Все эти элементы — и массу других, перечислить которые исчерпывающим образом невозможно физически, — исследователи-литературоведы порой интерпретируют как собственные изобретения Пападиамантиса и даже пытаются увидеть в них некие симптомы или признаки его психического состояния. Человек, знакомый с этнографической наукой, исследованиями традиционного уклада и мифопоэтического мировоззрения, понимает, что это не так. Подобно тому, как Дионисиос Соломос черпал свои приёмы в народной поэзии, Пападиамантис черпает их в традиционных воззрениях среды, в которой прошло его детство, и воспроизводит их не так, как это сделал бы человек внешний, горожанин-наблюдатель, — дистанцируясь, анализируя, поясняя и критикуя, — но как носитель живой традиции, впитавший её с молоком матери и превосходно знающий смысл каждой детали, но не видящий нужды в пояснениях. С одной стороны, эта особенность может слегка затруднить рационалистическое, интеллектуальное понимание его произведений. С другой же, именно она придаёт им универсальность и вызывает эмоциональный отклик даже у самого неподготовленного читателя. Механизмы, позволяющие нам воспринимать этнографические статьи, необходимо создавать с помощью специального образования, тогда как механизмы, позволяющие нам воспринимать сказки, формируются у большинства людей ещё в детстве. Хорошо, когда человек может объяснить значение сказки, но даже если не может — сказка превосходно обходится без объяснений; она апеллирует непосредственно к древнейшим слоям нашего подсознательного, минуя наносные пласты и пробуждая в человеке корневую историческую память. Такую память пробуждает и мифопоэтический, сказочный мир, созданный Пападиамантисом из быта и преданий его родного острова, и если в большинстве случаев писатель рассказывает страшные или грустные истории, то лишь потому, что такова жизнь простого народа, автора и главного героя волшебных сказок.

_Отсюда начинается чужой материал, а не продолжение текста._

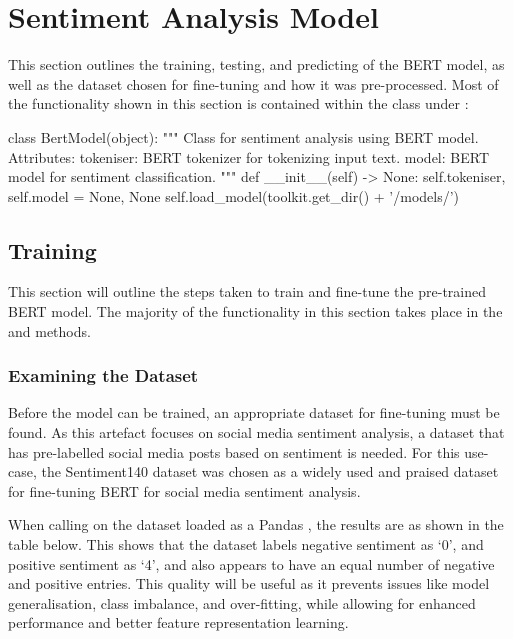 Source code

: \section{Sentiment Analysis Model}
This section outlines the training, testing, and predicting of the BERT model, as well as the dataset chosen for fine-tuning and how it was pre-processed. Most of the functionality shown in this section is contained within the  class under :

\begin{python}
class BertModel(object):
    """
    Class for sentiment analysis using BERT model.
    Attributes:
        tokeniser: BERT tokenizer for tokenizing input text.
        model: BERT model for sentiment classification.
    """
    def __init__(self) -> None:
        self.tokeniser, self.model = None, None
        self.load_model(toolkit.get_dir() + '/models/')
\end{python}

    \subsection{Training}
        This section will outline the steps taken to train and fine-tune the pre-trained BERT model. The majority of the functionality in this section takes place in the  and  methods.

        \subsubsection{Examining the Dataset}
        Before the model can be trained, an appropriate dataset for fine-tuning must be found. As this artefact focuses on social media sentiment analysis, a dataset that has pre-labelled social media posts based on sentiment is needed. For this use-case, the Sentiment140 dataset \citep{sentiment140dataset} was chosen as a widely used and praised dataset for fine-tuning BERT for social media sentiment analysis.

        When calling  on the dataset loaded as a Pandas , the results are as shown in the table below. This shows that the dataset labels negative sentiment as `0', and positive sentiment as `4', and also appears to have an equal number of negative and positive entries. This quality will be useful as it prevents issues like model generalisation, class imbalance, and over-fitting, while allowing for enhanced performance and better feature representation learning.


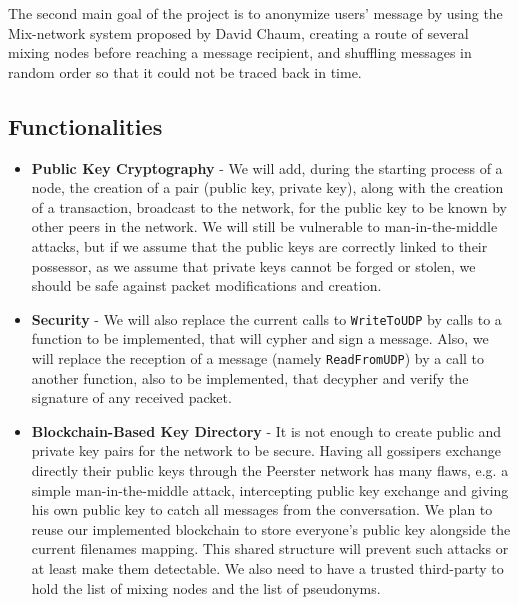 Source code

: \documentclass[11pt, a4paper]{article}
\begin{document}
        The second main goal of the project is to anonymize users' message by using the Mix-network system proposed by David Chaum\cite{chaum84}, creating a route of several mixing nodes before reaching a message recipient, and shuffling messages in random order so that it could not be traced back in time.

    \subsection{Functionalities}\label{subsec:functionalities}

        \begin{itemize}

        \item \textbf{Public Key Cryptography} -
        We will add, during the starting process of a node, the creation of a pair (public key, private key), along with the creation of a transaction, broadcast to the network, for the public key to be known by other peers in the network.
        We will still be vulnerable to man-in-the-middle attacks, but if we assume that the public keys are correctly linked to their possessor, as we assume that private keys cannot be forged or stolen, we should be safe against packet modifications and creation.

        \item \textbf{Security} - We will also replace the current calls to \texttt{WriteToUDP} by calls to a function to be implemented, that will cypher and sign a message. Also, we will replace the reception of a message (namely \texttt{ReadFromUDP}) by a call to another function, also to be implemented, that decypher and verify the signature of any received packet.

        \item \textbf{Blockchain-Based Key Directory} -
        It is not enough to create public and private key pairs for the network to be secure.
        Having all gossipers exchange directly their public keys through the Peerster network has many flaws, e.g. a simple man-in-the-middle attack, intercepting public key exchange and giving his own public key to catch all messages from the conversation.
        We plan to reuse our implemented blockchain to store everyone's public key alongside the current filenames mapping. This shared structure will prevent such attacks or at least make them detectable.
        We also need to have a trusted third-party to hold the list of mixing nodes and the list of pseudonyms.


\end{itemize}
\end{document}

Переводить сочинения Пападиамантиса я начинал без каких-либо серьёзных намерений, играючи: мне хотелось испытать себя, примеряя к русскому языку его своеобычный и полифонический стиль, в котором кафаревуса сочетается с самыми грубыми просторечиями, православная традиция — с классическими приёмами западноевропейской прозы, а атмосфера байки, рассказываемой старожилом крохотного селения — с духом поздневизантийских легенд. Я сам не заметил, как “втянулся”, и из отдельных рукописей, которые я порою публиковал в интернете, выросла заготовка книги. Излишне повторять постулаты, которые я в той или иной форме привожу во всех послесловиях или предисловиях к переведённым мною греческим книгам: превыше всего я ставлю авторский стиль и ту совокупность индивидуальных приёмов, которая называется поэтикой; стараясь хирургически точно воспроизводить смысловые нюансы, равное (или даже большее) уважение я стараюсь проявлять по отношению к художественной целостности текста. Пападиамантис не стал исключением из этого правила; основная часть моих усилий была направлена на то, чтобы читатель мог ощутить завораживающую магию его письма, его нехитрые, местами наивные, но всегда уместные и эффективные выразительные приёмы. Отдельное внимание мне пришлось уделить сохранению нескольких разнородных речевых пластов: двух пластов простонародного языка (условно обозначим их как “общепростонародный” и “глубинный”), литературного языка того времени и языка греческой церковной (или, скорее, околоцерковной) среды. Особого отношения потребовала и ономастика: имена и, в особенности, прозвища героев не всегда несут в себе какой-либо вложенный автором символизм, но всегда отражают бытовавшую на острове крестьянскую традицию. Подавляющее большинство этих прозвищ я транслитерировал, но часть всё-таки перевёл, чтобы читатель мог составить некое представление о том, по каким принципам они строились. Задачей, которую я почти не смог решить, осталось моделирование специального женского идиолекта, — той совокупности лексем, выражений и речевых приёмов, которую использовали в своих разговорах женщины и практически никогда не употребляли мужчины. Я постарался, насколько это было возможно, передать этот пласт с помощью интонационных нюансов и тщательного подбора лексики для женских реплик, но не могу сказать, что мне удалось воссоздать речь героинь как некий целокупный и отчётливо выделяющийся в ткани повествования феномен.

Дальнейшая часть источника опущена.